HEALTH AFFAIRS: Daniel Goldberg, JD, PhD, and co-authors illustrate how laws and policies mediate structural stigma through the example of substance use disorder stigma; to explore potential mechanisms linking structural stigma in law to negative health outcomes, and therefore to health inequities for populations that are already marginalized; and to recommend an approach for revision of laws and policies that can significantly reduce structural stigma for targeted communities.
NATIONAL PUBLIC RADIO: It's been five months since Roe v. Wade was overturned, and now 13 states have laws banning abortion with limited exceptions for medical emergencies. Doctors who violate these laws could face felony charges, prison time and the loss of their medical license. There have been no reported prosecutions of health care workers, but Center Director Matthew Wynia, MD,MPH, says charges against doctors will certainly come. "There will be individual doctors who will get - presumably, will end up in court. And then, you know, the question will arise - were they supported? Can they be supported?"
KUNC ALL THINGS CONSIDERED: “Ragtime: The Mind and Music of Scott Joplin,” was performed by Juilliard-trained musician and Harvard-trained psychiatrist Dr. Richard Kogan at the Anschutz Campus on November 17th. KUNC's Michael Lyle sat down with Kogan to discuss how he weaves music and medicine together, and how Joplin's compositions serve as a way to explore issues such as racism and discrimination. Listen to the 5m interview>>
THE INTERCEPT: “If someone has capacity — they’re legally competent to make their own medical decisions — you cannot force-feed them,” said Matthew Wynia, MD, MPH, one of the expert reviewers of a research report by the ACLU and PHR titled Behind Closed Doors: Abuse and Retaliation Against Hunger Strikers in U.S. Immigration Detention, which spotlights ICE’s orders for involuntary and punitive treatment, including force-feeding, forced hydration, forced urinary catheterization, and other involuntary and invasive medical procedures. Wynia continues, "doctors do not have a place to use their skills and knowledge to be agents of the state for purposes of law enforcement, or for purposes of maintaining control of the prison population, or to try and break the hunger strike.”
HEALTHAFFAIRS FOREFRONT Mika Hamer, PhD, MPH and co-authors published a commentary about policy tools for securing long-term access to outpatient treatment for COVID-19 among uninsured and underinsured populations. They note the COVID-19 safety net was rapidly woven in the wake of a frightening worldwide pandemic. As time has passed, this safety net is unraveling. It is time to start putting it back together for an enduring effect.

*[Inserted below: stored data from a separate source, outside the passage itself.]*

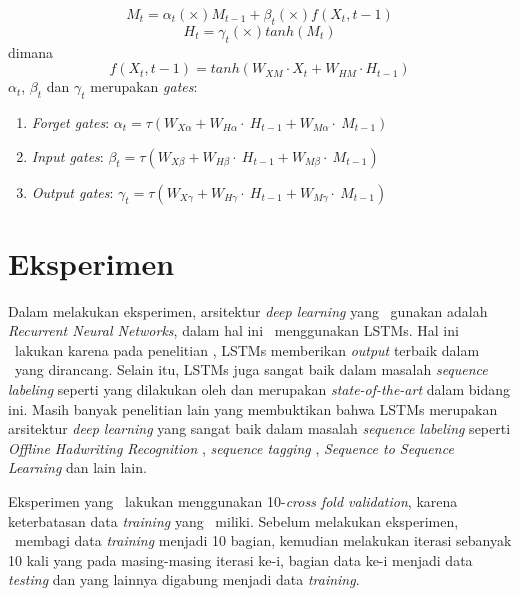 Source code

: \begin{enumerate}
	\begin{equation}\label{eq:mt3}
	M_{t}=\alpha_{t} (\times) M_{t-1} + \beta_{t} (\times) f(X_{t},{t-1})
	\end{equation}
	\begin{equation}\label{eq:ht3}
	H_{t}=\gamma_{t} (\times) tanh(M_{t})
	\end{equation}
	dimana
	\begin{equation}\label{eq:hf3}
	f(X_{t},{t-1})=tanh(W_{XM} \cdot X_{t} + W_{HM} \cdot H_{t-1})
	\end{equation}
	$ \alpha_{t} $, $ \beta_{t} $ dan $ \gamma_{t} $ merupakan \textit{gates}:
	\begin{enumerate}
	\item \textit{Forget gates}: $ \alpha_{t}=\tau(W_{X\alpha}+W_{H\alpha}\cdot~H_{t-1}+W_{M\alpha}\cdot~M_{t-1}) $
	\item \textit{Input gates}: $ \beta_{t}=\tau(W_{X\beta}+W_{H\beta}\cdot~H_{t-1}+W_{M\beta}\cdot~M_{t-1}) $
	\item \textit{Output gates}: $ \gamma_{t}=\tau(W_{X\gamma}+W_{H\gamma}\cdot~H_{t-1}+W_{M\gamma}\cdot~M_{t-1}) $
	\end{enumerate}
		
\end{enumerate}
	
\section{Eksperimen}
Dalam melakukan eksperimen, arsitektur \textit{deep learning} yang \saya~gunakan adalah \textit{Recurrent Neural Networks}, dalam hal ini \saya~menggunakan LSTMs. Hal ini \saya~lakukan karena pada penelitian \cite{mujiono2016new}, LSTMs memberikan \textit{output} terbaik dalam \mer~yang dirancang. Selain itu, LSTMs juga sangat baik dalam masalah \textit{sequence labeling} seperti yang dilakukan oleh \cite{graves2013speech} dan merupakan \textit{state-of-the-art} dalam bidang ini. Masih banyak penelitian lain yang membuktikan bahwa LSTMs merupakan arsitektur \textit{deep learning} yang sangat baik dalam masalah \textit{sequence labeling} seperti \textit{Offline Hadwriting Recognition} \citep{graves2009offline}, \textit{sequence tagging} \citep{huang2015bidirectional}, \textit{Sequence to Sequence Learning} \citep{NIPS2014_5346} dan lain lain.

Eksperimen yang \saya~lakukan menggunakan 10-\textit{cross fold validation}, karena keterbatasan data \textit{training} yang \saya~miliki. Sebelum melakukan eksperimen, \saya~membagi data \textit{training} menjadi 10 bagian, kemudian melakukan iterasi sebanyak 10 kali yang pada masing-masing iterasi ke-i, bagian data ke-i menjadi data \textit{testing} dan yang lainnya digabung menjadi data \textit{training}. 

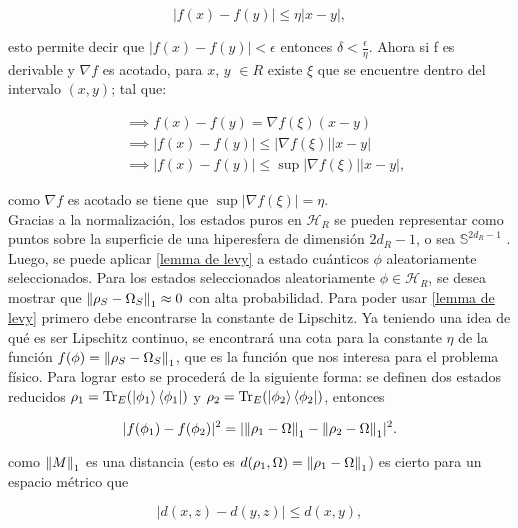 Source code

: \begin{equation}
|f(x) -f(y)| \leq \eta |x-y|,
\end{equation}

esto permite decir que  $|f(x)-f(y)| < \epsilon $ entonces $\delta < \frac{\epsilon}{\eta} $. Ahora si f es derivable y $\nabla f$ es acotado, para $x$, $y$ $ \in R$ existe $\xi$ que se encuentre dentro del intervalo $(x,y)$; tal que:


\begin{align}
&\implies f(x)-f(y) = \nabla f(\xi) (x-y) \\
&\implies |f(x)- f(y)| \le |\nabla f(\xi)| |x-y| \\
&\implies |f(x)- f(y)| 	\le \sup|\nabla f(\xi)| |x-y|,
\end{align}

como $\nabla f$ es acotado se tiene que $\sup |\nabla f(\xi)|=\eta$.\\

Gracias a la normalización, los estados puros en $\mathcal{H}_{R}$ se pueden representar como puntos sobre la superficie de una hiperesfera de dimensión $2d_{R}-1$, o sea  $\mathbb{S}^{2d_{R}-1}$ \cite{SakuraiQuantum}. Luego, se puede aplicar \ref{lemma de levy} a estado cuánticos $\phi$ aleatoriamente seleccionados. Para los estados seleccionados aleatoriamente $\phi \in \mathcal{H}_{R}$, se desea mostrar que $\norm{\rho_{S}- \Omega_{S}}_{1} \approx 0$ con alta probabilidad. Para poder usar \ref{lemma de levy} primero  debe encontrarse la constante de Lipschitz. Ya teniendo una idea de qué es ser Lipschitz continuo, se encontrará una cota para la constante $\eta$ de la función $f(\phi)=\norm{\rho_{S}-\Omega_{S}}_{1}$, que es la función que nos interesa para el problema físico. Para lograr esto se procederá de la siguiente forma: se definen dos estados reducidos $\rho_{1}= \Tr_{E} (\ket{\phi_{1}} \bra{\phi_{1}})$ y $\rho_{2}= \Tr_{E}(\ket{\phi_{2}} \bra{\phi_{2}})$, entonces

\begin{equation}
|f(\phi_{1})-f(\phi_{2})|^2= |\norm{\rho_{1}-\Omega}_{1} - \norm{\rho_{2}-\Omega}_{1}|^2.
\end{equation}

como $\norm{M}_{1}$ es una distancia (esto es $d(\rho_{1},\Omega)= \norm{\rho_{1}-\Omega}_{1}$) es cierto para un espacio métrico que

\begin{equation}
|d(x,z)-d(y,z)| \le d(x,y),
\end{equation}

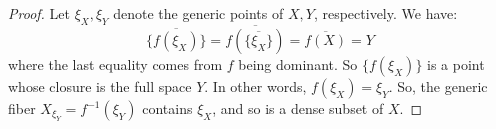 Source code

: \begin{proof}
	Let $\xi_X,\xi_Y$ denote the generic points of $X,Y$, respectively. We have:
	\[ \overline{\{f(\xi_X)\}} = \overline{f(\overline{\{\xi_X\}})} = \overline{f(X)} = Y \]
	where the last equality comes from $f$ being dominant. So $\{f(\xi_X)\}$ is a point whose closure is the full space $Y$. In other words, $f(\xi_X) = \xi_Y$. So, the generic fiber $X_{\xi_Y} = f^{-1}(\xi_Y)$ contains $\xi_X$, and so is a dense subset of $X$.
\end{proof}
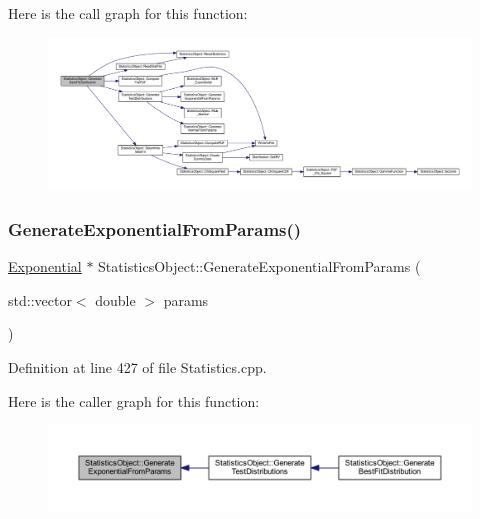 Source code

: Here is the call graph for this function\+:\nopagebreak
\begin{figure}[H]
\begin{center}
\leavevmode
\includegraphics[width=350pt]{class_statistics_object_a88d8c8b8fd57da4a08cf1d02d363abf1_cgraph}
\end{center}
\end{figure}
\mbox{\label{class_statistics_object_a850dc5ba25d9017f5a586ba2ffd64d94}} 
\subsubsection{\texorpdfstring{Generate\+Exponential\+From\+Params()}{GenerateExponentialFromParams()}}
{\footnotesize\ttfamily \hyperlink{class_exponential}{Exponential} $\ast$ Statistics\+Object\+::\+Generate\+Exponential\+From\+Params (\begin{DoxyParamCaption}\item[{std\+::vector$<$ double $>$}]{params }\end{DoxyParamCaption})}



Definition at line 427 of file Statistics.\+cpp.

Here is the caller graph for this function\+:\nopagebreak
\begin{figure}[H]
\begin{center}
\leavevmode
\includegraphics[width=350pt]{class_statistics_object_a850dc5ba25d9017f5a586ba2ffd64d94_icgraph}
\end{center}
\end{figure}
\mbox{\label{class_statistics_object_a59cffa517dbb293e1f8fe72f2e6dd34f}} 
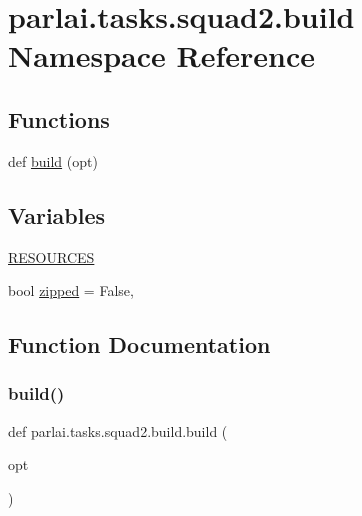 \hypertarget{namespaceparlai_1_1tasks_1_1squad2_1_1build}{}\section{parlai.\+tasks.\+squad2.\+build Namespace Reference}
\label{namespaceparlai_1_1tasks_1_1squad2_1_1build}
\subsection*{Functions}
\begin{DoxyCompactItemize}
\item 
def \hyperlink{namespaceparlai_1_1tasks_1_1squad2_1_1build_ac3bace71a0761323718dcde114b169d7}{build} (opt)
\end{DoxyCompactItemize}
\subsection*{Variables}
\begin{DoxyCompactItemize}
\item 
\hyperlink{namespaceparlai_1_1tasks_1_1squad2_1_1build_a7ec1a941e12afae17dd74dc22fd2538e}{R\+E\+S\+O\+U\+R\+C\+ES}
\item 
bool \hyperlink{namespaceparlai_1_1tasks_1_1squad2_1_1build_afd71a1a5972c8d7c6a601b21b0629164}{zipped} = False,
\end{DoxyCompactItemize}


\subsection{Function Documentation}
\mbox{\label{namespaceparlai_1_1tasks_1_1squad2_1_1build_ac3bace71a0761323718dcde114b169d7}} 
\subsubsection{\texorpdfstring{build()}{build()}}
{\footnotesize\ttfamily def parlai.\+tasks.\+squad2.\+build.\+build (\begin{DoxyParamCaption}\item[{}]{opt }\end{DoxyParamCaption})}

The Department of Medicine Rising Star Award recognizes outstanding early-career faculty members who exemplify the department’s core values of excellence in patient care, research, education and community service. The 2022 Rising Star awardees are: Maheen Z. Abidi, MD, FAST, Division of Infectious Diseases, Kimberley D. Bruce, PhD, Division of Endocrinology, Metabolism and Diabetes, Matthew DeCamp, MD, PhD, Division of General Internal Medicine and Center for Bioethics and Humanities, and Joseph Alan Hippensteel, MD, MS, Division of Pulmonary Sciences and Critical Care Medicine. Congratulations Dr. DeCamp!!
The El Pomar Foundation recently recognized Pete Coors, chairman of the Molson Coors Beverage Company, and Marilyn Coors, PhD, associate professor emerita at the Center for Bioethics and Humanities, with the 2022 Ben S. Wendelken Trustee Award.